In A. omoi, there are nine posterior setae on sternite VII, including Pc (which is absent in the new species) and there is a single spm or spsm pore on sternites I–III (while in A. panamensis pores are absent on these sternites). Moreover, the Japanese species has a longer sensillum b (nearly as long as c), and a shorter sensillum e, slightly passing the base of t3. On the other hand, A. catalanus has 8/14 setae on tergites II–V (vs 6/16 in the new species), a longer sensillum a passing the base of d, sensilla b and c subequal in length, a longer sensillum f reaching the base of claw, and comb VIII with only 7–8 teeth (vs 11–12 of A. panamensis).

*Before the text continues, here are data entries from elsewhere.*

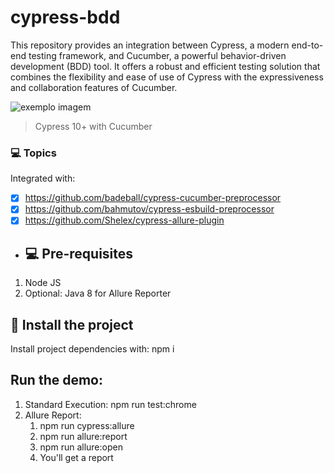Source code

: # cypress-bdd
This repository provides an integration between Cypress, a modern end-to-end testing framework, and Cucumber, a powerful behavior-driven development (BDD) tool. It offers a robust and efficient testing solution that combines the flexibility and ease of use of Cypress with the expressiveness and collaboration features of Cucumber.

<img src="https://media-exp1.licdn.com/dms/image/C4E0BAQF1dg2KtKFdPg/company-logo_200_200/0/1626295436859?e=2159024400&v=beta&t=Ib_T9PXXQxkHRKnj3Oe65EKuR6EAh01IgAA6IGvU0FY" alt="exemplo imagem">

> Cypress 10+ with Cucumber

### 💻 Topics

Integrated with:

- [x] https://github.com/badeball/cypress-cucumber-preprocessor
- [x] https://github.com/bahmutov/cypress-esbuild-preprocessor
- [x] https://github.com/Shelex/cypress-allure-plugin

- ## 💻 Pre-requisites

1. Node JS
2. Optional: Java 8 for Allure Reporter

## 🚀 Install the project

Install project dependencies with: npm i

## Run the demo:

1. Standard Execution: npm run test:chrome
2. Allure Report: 
   1. npm run cypress:allure
   2. npm run allure:report
   3. npm run allure:open
   4. You'll get a report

It is possible that the presence on sternite VI of 2 + 2 spsm pores in the male specimen and 1 + 2 in the female of the new species is due to a sexual dimorphism of porotaxy already known in other Acerentulus species (see Szeptycki Citation1993).
Discussion
Protura are poorly known, and the fauna of many countries or large parts of them is still unstudied due to the very low number of specialists (see Galli & Rellini Citation2020; Galli Citation2022). In particular, in Central and South America, research on proturans was limited to a few localities and the total number of species amounts to only 59 (see also Shrubovych et al. Citation2014a). In the present paper, the first record of Protura from Panama is reported with the description of a new species of Acerentomidae. The fact that the only two specimens currently available for the entire country belong to a new species should be considered symptomatic of the incomplete level of knowledge of the fauna of this area.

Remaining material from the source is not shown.